Hasegawa 1/48 SBD-3 Dauntless

KIT #: 09119 (Jt 19)
PRICE: $28.00 or so
DECALS: Three options
REVIEWER: Ralph Koziarski
NOTES: Also available in special boxing with perforated dive breaks


Anybody interested in the US Navy’s premier dive-bomber from World War II would not be ill-advised to read the very interesting and entertaining histories of the aircraft and its crews on Mr. Tom Cleaver’s reviews of the Accurate Miniatures kits found on this very site. Suffice to say, the “Slow But Deadly” served admirably in the Pacific, Atlantic, and Mediterranean and was instrumental in the sinking of countless Axis vessels. 


This kit is Hasegawa’s standard fare. Upon opening the box you see several gray sprues with crisply molded parts with recessed panel lines, a decal sheet with three options, a few poly-caps and a separately bagged sprue of very nicely done clear parts. Panel lines are of the recessed variety, but I did not check plans to see if all the appropriate “aircraft topography” is there. Hasegawa tends to oversimply surface details, and I would not be surprised if this kit is not par for the course. Other details are oversimplified or lacking entirely.

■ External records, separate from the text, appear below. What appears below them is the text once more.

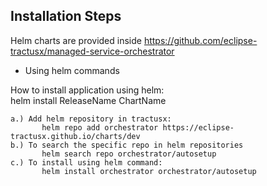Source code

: ## Installation Steps

Helm charts are provided inside https://github.com/eclipse-tractusx/managed-service-orchestrator

 - Using helm commands <br />

How to install application using helm:  <br />
    helm install ReleaseName ChartName
    
    a.) Add helm repository in tractusx:
           helm repo add orchestrator https://eclipse-tractusx.github.io/charts/dev
    b.) To search the specific repo in helm repositories 
           helm search repo orchestrator/autosetup
    c.) To install using helm command:   
           helm install orchestrator orchestrator/autosetup

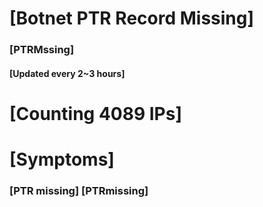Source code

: # [Botnet PTR Record Missing]
### [PTRMssing]
#### [Updated every 2~3 hours]

# [Counting 4089 IPs]

# [Symptoms] 
###   [PTR missing] [PTRmissing]
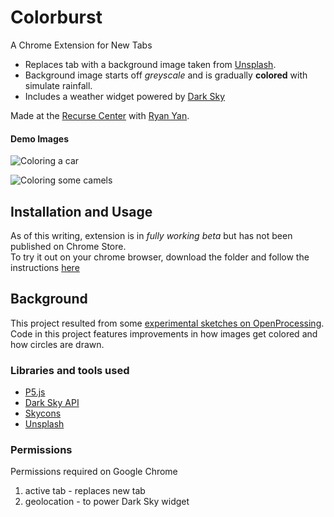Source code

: # Colorburst
A Chrome Extension for New Tabs
- Replaces tab with a background image taken from [Unsplash](www.unsplash.com).  
- Background image starts off _greyscale_ and is gradually __colored__ with simulate rainfall.  
- Includes a weather widget powered by [Dark Sky](www.darksky.net) 

Made at the [Recurse Center](www.recurse.com) with [Ryan Yan](https://github.com/apsicle).

#### Demo Images
![Coloring a car](/demo-images/colorburst-car.gif?raw=true)

![Coloring some camels](/demo-images/colorburst-camel.gif?raw=true)

## Installation and Usage
As of this writing, extension is in _fully working beta_ but has not been published on Chrome Store.  
To try it out on your chrome browser, download the folder and follow the instructions [here](https://developer.chrome.com/extensions/getstarted#unpacked)

## Background 
This project resulted from some [experimental sketches on OpenProcessing](https://www.openprocessing.org/sketch/397165).  
Code in this project features improvements in how images get colored and how circles are drawn.

### Libraries and tools used
- [P5.js](http://p5js.org/)
- [Dark Sky API](https://darksky.net/dev/)
- [Skycons](https://darkskyapp.github.io/skycons/)
- [Unsplash](https://source.unsplash.com/)

### Permissions
Permissions required on Google Chrome
1. active tab - replaces new tab
2. geolocation - to power Dark Sky widget

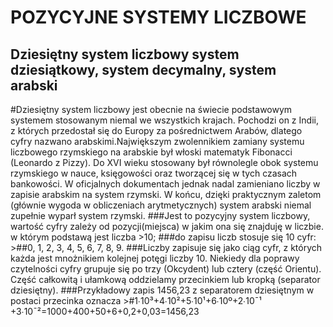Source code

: POZYCYJNE SYSTEMY LICZBOWE
====================================
Dziesiętny system liczbowy system dziesiątkowy, system decymalny, system arabski
-----------------------------------------------------
#Dziesiętny system liczbowy jest obecnie na świecie podstawowym systemem stosowanym niemal we wszystkich krajach. Pochodzi on z Indii, z których przedostał się do Europy za pośrednictwem Arabów, dlatego cyfry nazwano arabskimi.Największym zwolennikiem zamiany systemu liczbowego rzymskiego na arabskie był włoski matematyk Fibonacci (Leonardo z Pizzy).  Do XVI wieku stosowany był równolegle obok systemu rzymskiego w nauce, księgowości oraz tworzącej się w tych czasach bankowości. W oficjalnych dokumentach jednak nadal zamieniano liczby w zapisie arabskim na system rzymski. W końcu, dzięki praktycznym zaletom (głównie wygoda w obliczeniach arytmetycznych) system arabski niemal zupełnie wyparł system rzymski.
###Jest to pozycyjny system liczbowy, wartość cyfry zależy od pozycji(miejsca) w jakim ona się znajduję w liczbie. w którym podstawą jest liczba
          >10; 
###do zapisu liczb stosuje się 10 cyfr:
         >##0, 1, 2, 3, 4, 5, 6, 7, 8, 9. 
###Liczby zapisuje się jako ciąg cyfr, z których każda jest mnożnikiem kolejnej potęgi liczby 10. Niekiedy dla poprawy czytelności cyfry grupuje się po trzy (Okcydent) lub cztery (część Orientu).  Część całkowitą i ułamkową oddzielamy przecinkiem lub kropką (separator dziesiętny). 
###Przykładowy zapis 1456,23 z separatorem dziesiętnym w postaci przecinka oznacza
        >#1∙10³+4∙10²+5∙10¹+6∙10º+2∙10ˉ¹ +3∙10ˉ²=1000+400+50+6+0,2+0,03=1456,23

The cockpit really can’t hold a candle to the Accurate Miniatures kit, and consists of no more than 10-12 parts. Especially poor, are the twin .30cal machine guns and mount in the rear, and the simple black and white instrument panel decals. The main bomb harness also lacks adequate detail, and the under-wing pylons are simply two bars of plastic. Perhaps the grossest oversight is the lack of perforated dive breaks. The 360 perforations are instead represented by shallow depressions in the plastic. Hasegawa have released a version of this kit that comes with PE breaks which are perforated and can be modeled in a deployed position, but this will cost you extra. This level of detail would be more than adequate in 1/72, but Hasegawa really could have tried a little bit harder for 1/48th scale, especially considering the price of the kit.

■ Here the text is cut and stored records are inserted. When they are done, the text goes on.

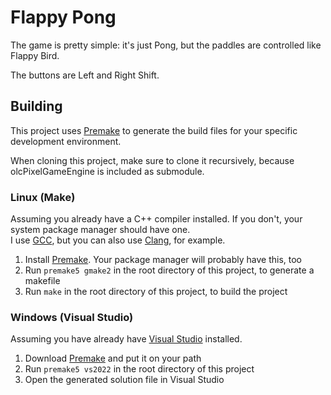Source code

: # Flappy Pong
The game is pretty simple: it's just Pong, but the paddles are controlled like Flappy Bird.

The buttons are Left and Right Shift.

## Building
This project uses [Premake](https://premake.github.io) to generate the build files for your specific development environment.

When cloning this project, make sure to clone it recursively, because olcPixelGameEngine is included as submodule.

### Linux (Make)
Assuming you already have a C++ compiler installed. If you don't, your system package manager should have one.  
I use [GCC](https://gcc.gnu.org/), but you can also use [Clang](https://clang.llvm.org/), for example.

1. Install [Premake](https://premake.github.io/download). Your package manager will probably have this, too
2. Run `premake5 gmake2` in the root directory of this project, to generate a makefile
3. Run `make` in the root directory of this project, to build the project

### Windows (Visual Studio)
Assuming you have already have [Visual Studio](https://visualstudio.microsoft.com/) installed.

1. Download [Premake](https://premake.github.io/download) and put it on your path
2. Run `premake5 vs2022` in the root directory of this project
3. Open the generated solution file in Visual Studio
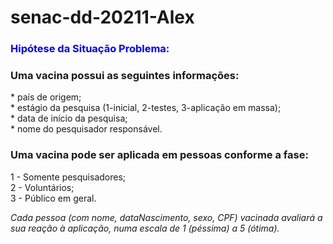 # senac-dd-20211-Alex

<h3> <span style="color:blue"> Hipótese da Situação Problema: </h3>

<h3>Uma vacina possui as seguintes informações:</h3> 
  * país de origem;<br>
  * estágio da pesquisa (1-inicial, 2-testes, 3-aplicação em massa);<br>
  * data de início da pesquisa;<br>
  * nome do pesquisador responsável.<br>
   
<h3>Uma vacina pode ser aplicada em pessoas conforme a fase:</h3>

  1 - Somente pesquisadores;<br>
  2 - Voluntários;<br>
  3 - Público em geral.

<i>Cada pessoa (com nome, dataNascimento, sexo, CPF) vacinada avaliará a sua reação à aplicação, numa escala de 1 (péssima) a 5 (ótima).</i>
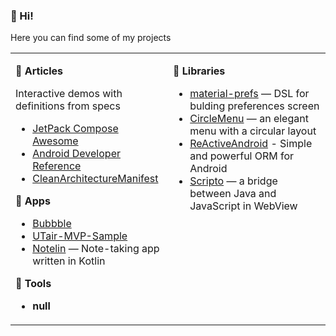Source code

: ### 👋 Hi!
Here you can find some of my projects

<table><tr><td valign="top" width="50%">

**📑 Articles**

Interactive demos with definitions from specs

* [JetPack Compose Awesome](https://github.com/ImangazalievM/jetpack-compose-awesome)
* [Android Developer Reference](https://github.com/ImangazalievM/android-developer-reference)
* [CleanArchitectureManifest](https://github.com/ImangazalievM/CleanArchitectureManifest)

**🎨 Apps**

* [Bubbble](https://github.com/ImangazalievM/Bubbble)
* [UTair-MVP-Sample](https://github.com/ImangazalievM/UTair-MVP-Sample)
* [Notelin](https://github.com/ImangazalievM/Notelin) — Note-taking app written in Kotlin

**🔨 Tools**

* **null**

</td><td valign="top" width="50%">

**📐 Libraries**

* [material-prefs](https://github.com/ImangazalievM/material-prefs) — DSL for bulding preferences screen
* [CircleMenu](https://github.com/ImangazalievM/CircleMenu) — an elegant menu with a circular layout
* [ReActiveAndroid](https://github.com/ImangazalievM/ReActiveAndroid) - Simple and powerful ORM for Android
* [Scripto](https://github.com/ImangazalievM/Scripto) — a bridge between Java and JavaScript in WebView

</td></tr></table>
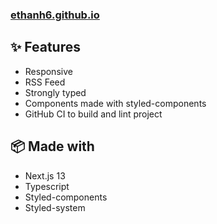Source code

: ### [ethanh6.github.io](https://ethanh6.github.io/)

## ✨ Features

- Responsive
- RSS Feed
- Strongly typed
- Components made with styled-components
- GitHub CI to build and lint project

## 📦 Made with

- Next.js 13
- Typescript
- Styled-components
- Styled-system

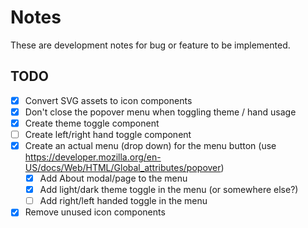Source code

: # Notes

These are development notes for bug or feature to be implemented.

## TODO

- [X] Convert SVG assets to icon components
- [X] Don't close the popover menu when toggling theme / hand usage
- [X] Create theme toggle component
- [ ] Create left/right hand toggle component
- [X] Create an actual menu (drop down) for the menu button (use https://developer.mozilla.org/en-US/docs/Web/HTML/Global_attributes/popover)
  - [X] Add About modal/page to the menu
  - [X] Add light/dark theme toggle in the menu (or somewhere else?)
  - [ ] Add right/left handed toggle in the menu
- [X] Remove unused icon components
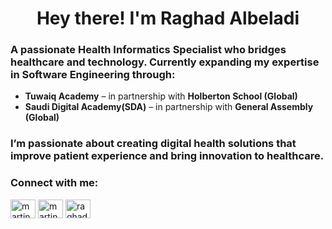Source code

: <h1 align="center">Hey there! I'm Raghad Albeladi</h1>

<h3 align="left">
A passionate <b>Health Informatics Specialist</b> who bridges healthcare and technology.  
Currently expanding my expertise in <b>Software Engineering</b> through:
</h3>

<ul>
  <li> <b>Tuwaiq Academy</b> – in partnership with <b>Holberton School (Global)</b></li>
  <li> <b>Saudi Digital Academy(SDA)</b> – in partnership with <b>General Assembly (Global)</b></li>
</ul>

<h3 align="left">
I’m passionate about creating digital health solutions that improve patient experience and bring innovation to healthcare. 
</h3>



<h3 align="left">Connect with me:</h3>
<p align="left">
<a href="https://twitter.com/Raghad_Albeladi" target="blank"><img align="center" src="https://raw.githubusercontent.com/rahuldkjain/github-profile-readme-generator/master/src/images/icons/Social/twitter.svg" alt="martinezmbithi" height="30" width="40" /></a>
<a href="https://linkedin.com/in/raghad-albeladi" target="blank"><img align="center" src="https://raw.githubusercontent.com/rahuldkjain/github-profile-readme-generator/master/src/images/icons/Social/linked-in-alt.svg" alt="martin-mbithi-6626b617a" height="30" width="40" /></a>
<a href="mailto:raghad.z.albeladi@outlook.com" target="blank">
  <img align="center" src="https://img.icons8.com/fluency/48/000000/apple-mail.png" alt="raghad email" height="30" width="40" />
</a>
</a>

</p>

Construction began the somewhat Spartan cockpit which consisted of a floor, sidewalls, multi-piece pilot’s seat, gunner’s ring mount/seat, instrument panel bulkheads and decals, along with several knobs, sticks and other miscellany. This was all sprayed interior green then given an oil wash in black and raw umber. The various boxes, knobs, and switches were painted black with silver and red details. In an attempt to improve the poor instrument panel decals, I first sprayed them with flat coat and then applied a small dot of Krystal Klear to each dial to simulate the glass covering. I fashioned belts from masking tape for both the pilot’s and gunner’s seats. The configuration of these harnesses is entirely fictional, but I’m very much the Impressionist when it comes to aircraft interiors.

One element which gave me trouble here was the gunner’s seat/ring mount. This assembly is rather fragile as the seat attaches to the ring via two thin rods which had very little contact surface, making it very difficult to align everything. Mine came out somewhat wonky, so I ended up gluing the seat-pan to the floor and sandwiching the ring mount between the sidewalls separately, once the machine guns went in, it was impossible to tell that anything was off.

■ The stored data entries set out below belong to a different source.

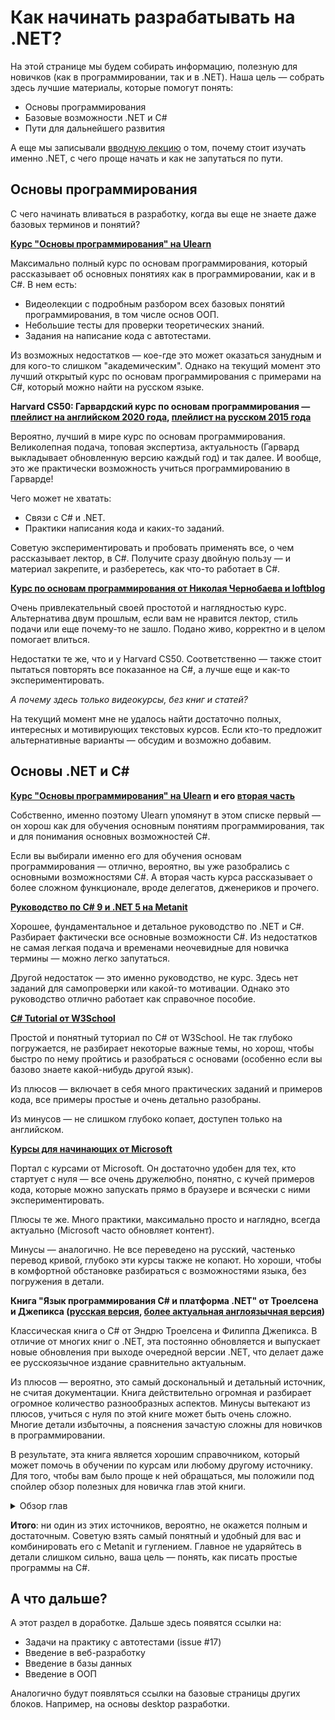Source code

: # Как начинать разрабатывать на .NET?

На этой странице мы будем собирать информацию, полезную для новичков (как в программировании, так и в .NET). Наша цель — собрать здесь лучшие материалы, которые помогут понять:

- Основы программирования
- Базовые возможности .NET и C#
- Пути для дальнейшего развития

А еще мы записывали [вводную лекцию](https://www.youtube.com/watch?v=HV3n9NknQQc) о том, почему стоит изучать именно .NET, с чего проще начать и как не запутаться по пути.

## Основы программирования

С чего начинать вливаться в разработку, когда вы еще не знаете даже базовых терминов и понятий?

**[Курс "Основы программирования" на Ulearn](https://ulearn.me/course/basicprogramming/)**

Максимально полный курс по основам программирования, который рассказывает об основных понятиях как в программировании, как и в C#. В нем есть:

- Видеолекции с подробным разбором всех базовых понятий программирования, в том числе основ ООП.
- Небольшие тесты для проверки теоретических знаний.
- Задания на написание кода с автотестами.

Из возможных недостатков — кое-где это может оказаться занудным и для кого-то слишком "академическим". Однако на текущий момент это лучший открытый курс по основам программирования с примерами на C#, который можно найти на русском языке.

**Harvard CS50: Гарвардский курс по основам программирования — [плейлист на английском 2020 года](https://www.youtube.com/playlist?list=PLhQjrBD2T382_R182iC2gNZI9HzWFMC_8), [плейлист на русском 2015 года](https://www.youtube.com/playlist?list=PLawfWYMUziZqyUL5QDLVbe3j5BKWj42E5)**

Вероятно, лучший в мире курс по основам программирования. Великолепная подача, топовая экспертиза, актуальность (Гарвард выкладывает обновленную версию каждый год) и так далее. И вообще, это же практически возможность учиться программированию в Гарварде!

Чего может не хватать:

- Связи с C# и .NET. 
- Практики написания кода и каких-то заданий.

Советую экспериментировать и пробовать применять все, о чем рассказывает лектор, в C#. Получите сразу двойную пользу — и материал закрепите, и разберетесь, как что-то работает в C#.

**[Курс по основам программирования от Николая Чернобаева и loftblog](https://www.youtube.com/playlist?list=PLY4rE9dstrJwoVF-svoIBhKzE-Ok39Zg_)**

Очень привлекательный своей простотой и наглядностью курс. Альтернатива двум прошлым, если вам не нравится лектор, стиль подачи или еще почему-то не зашло. Подано живо, корректно и в целом помогает влиться.

Недостатки те же, что и у Harvard CS50. Соответственно — также стоит пытаться повторять все показанное на C#, а лучше еще и как-то экспериментировать.

*А почему здесь только видеокурсы, без книг и статей?*

На текущий момент мне не удалось найти достаточно полных, интересных и мотивирующих текстовых курсов. Если кто-то предложит альтернативные варианты — обсудим и возможно добавим.

## Основы .NET и C#

**[Курс "Основы программирования" на Ulearn](https://ulearn.me/course/basicprogramming/) и его [вторая часть](https://ulearn.me/Course/BasicProgramming2)**

Собственно, именно поэтому Ulearn упомянут в этом списке первый — он хорош как для обучения основным понятиям программирования, так и для понимания основных возможностей C#.

Если вы выбирали именно его для обучения основам программирования — отлично, вероятно, вы уже разобрались с основными возможностями C#. А вторая часть курса рассказывает о более сложном функционале, вроде делегатов, дженериков и прочего.

**[Руководство по C# 9 и .NET 5 на Metanit](https://metanit.com/sharp/tutorial/)**

Хорошее, фундаментальное и детальное руководство по .NET и C#. Разбирает фактически все основные возможности C#. Из недостатков не самая легкая подача и временами неочевидные для новичка термины — можно легко запутаться.

Другой недостаток — это именно руководство, не курс. Здесь нет заданий для самопроверки или какой-то мотивации. Однако это руководство отлично работает как справочное пособие.

**[C# Tutorial от W3School](https://www.w3schools.com/cs/index.php)**

Простой и понятный туториал по C# от W3School. Не так глубоко погружается, не разбирает некоторые важные темы, но хорош, чтобы быстро по нему пройтись и разобраться с основами (особенно если вы базово знаете какой-нибудь другой язык).

Из плюсов — включает в себя много практических заданий и примеров кода, все примеры простые и очень детально разобраны.

Из минусов — не слишком глубоко копает, доступен только на английском.

**[Курсы для начинающих от Microsoft](https://docs.microsoft.com/ru-ru/learn/)**

Портал с курсами от Microsoft. Он достаточно удобен для тех, кто стартует с нуля — все очень дружелюбно, понятно, с кучей примеров кода, которые можно запускать прямо в браузере и всячески с ними экспериментировать.

Плюсы те же. Много практики, максимально просто и наглядно, всегда актуально (Microsoft часто обновляет контент).

Минусы — аналогично. Не все переведено на русский, частенько перевод кривой, глубоко эти курсы также не копают. Но хороши, чтобы в комфортной обстановке разбираться с возможностями языка, без погружения в детали.

**Книга "Язык программирования C# и платформа .NET" от Троелсена и Джепикса ([русская версия](https://www.ozon.ru/product/yazyk-programmirovaniya-c-7-i-platformy-net-i-net-core-146756705/?sh=qGR_5FxL), [более актуальная англоязычная версия](https://link.springer.com/book/10.1007/978-1-4842-6939-8))**

Классическая книга о C# от Эндрю Троелсена и Филиппа Джепикса. В отличие от многих книг о .NET, эта постоянно обновляется и выпускает новые обновления при выходе очередной версии .NET, что делает даже ее русскоязычное издание сравнительно актуальным.

Из плюсов — вероятно, это самый доскональный и детальный источник, не считая документации. Книга действительно огромная и разбирает огромное количество разнообразных аспектов. Минусы вытекают из плюсов, учиться с нуля по этой книге может быть очень сложно. Многие детали избыточны, а пояснения зачастую сложны для новичков в программировании. 

В результате, эта книга является хорошим справочником, который может помочь в обучении по курсам или любому другому источнику. Для того, чтобы вам было проще к ней обращаться, мы положили под спойлер обзор полезных для новичка глав этой книги.

<details>
  <summary>Обзор глав</summary> 
  
**Глава 3: базовые конструкции программирования на C#**

Основная информация, которую нужно извлечь, это работа с управляющими конструкциями (циклами и условиями), а также разные полезности о работе с консолью и строками. 

При этом многое может показаться на этом этапе непонятным (к примеру, разбор класса System.Environment), подобное можно игнорировать. Основная цель этой главы — познакомиться с базовыми понятиями.

**Глава 4: работа с данными и методы в C#**

Здесь рассказывается о другой части базовых конструкций языка — массивах, типах и методах. Основная задача этой главы — объяснить, как можно группировать данные и логику. 

Стоит отметить, что логически к концепциям этой главы относятся классы (о них можно прочитать в главах 5 и 6) и коллекции (о них рассказывается в главе 9). Классы куда чаще структур используются для группировки данных и логики, а коллекции куда чаще массивов для сбора одинаковых данных.

**Главы 5-8: объектно-ориентированное программирование на C#**

Здесь рассказывается о том, как реализовывать основные концепции из ООП в C#. Важное уточнение: эти главы и книга в целом не слишком детально раскрывают ООП как концепцию. Здесь рассказывается в основном о том, как пользоваться механизмами ООП в C#. Так что если вы еще не знаете концепции ООП, эти главы вам может быть непонятна. 

**Главы 9-12: расширенные возможности C#**

Эти главы рассказывают о коллекциях и более специфичных для C# концепциях, таких как делегаты, события, лямбды, перегрузка операторов и LINQ. Это основные концепции, о которых вам стоит узнать из этих глав.  Опять же, кое-что может быть избыточно — например, информация об указателях и unsafe, этим вам на начальном этапе пользоваться точно не придется. 

**Что еще может быть полезно?**

В четвертой части книги рассказывается о разнообразных библиотеках и фреймворках .NET. В частности, в главах 21 и 22 рассказывают об инструментах работы с базами данных, 

Также интересны главы 29, 30 и 31. Они рассказывают об ASP.NET, фреймворке для разработки веб-приложений на .NET. В русскоязычном (более старом) издании глава 31 отдельно фокусируется на .NET Core, современной кроссплатформенной версии .NET, однако начиная с .NET 5 она слилась с .NET и является стандартом, а потому в новых версиях книги все главы фокусируются именно на кроссплатформенной версии .NET.
</details>

**Итого**: ни один из этих источников, вероятно, не окажется полным и достаточным. Советую взять самый понятный и удобный для вас и комбинировать его с Metanit и гуглением. Главное не ударяйтесь в детали слишком сильно, ваша цель — понять, как писать простые программы на C#.


## А что дальше?

А этот раздел в доработке. Дальше здесь появятся ссылки на:

- Задачи на практику с автотестами (issue #17)
- Введение в веб-разработку
- Введение в базы данных
- Введение в ООП

Аналогично будут появляться ссылки на базовые страницы других блоков. Например, на основы desktop разработки.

 With the cockpit completed, it was enclosed between the two fuselage halves which went together without any problems. Do not do what I did and fill the seam on the panel immediately aft of the cockpit. On a real SBD, this is a set of doors which open down the center to allow the machine guns to be stowed inside the fuselage when not in firing position. Next I painted and attached the various parts of the motor, and assembled and painted the 1000lb (?) bomb. It was then time to fit the wings.

 Before the wings could be attached, and actually before I did any other real construction I had to do something about those awful dive-breaks. I contemplated buying an aftermarked set, but figured I had spent too much on the kit already, so I decided to begin drilling out each hole with my pin vise. I told myself I would do four holes at a time in well spaced sessions. Even with four at a time, this proved to be such a tedious venture, that I lost patience and pulled out the ol’ Black& Decker power drill. This made the going a lot easier, but the pressure exerted by the larger drill did cause the plastic around the holes to snap in a few locations. The ungainly tool also made aiming somewhat difficult resulting a few off-center perforations. These were small errors that were easily fixed with some strategically placed epoxy-putty. In the end, only one perforation on the bottom starboard break looked truly off. Well within allotted “screw-up” boundaries for me. After about four days of this nonsense, I had my breaks perforated and could assemble the wings. These went together without any further trouble and very neatly fit the fuselage. The horizontal stabilizers went on after the wings, and the engine cowl was temporarily fitted as well. I left it unattached at this stage to ease the installation of exhaust stubs after painting. Finally it came time to see what I could do about positioning the canopy open.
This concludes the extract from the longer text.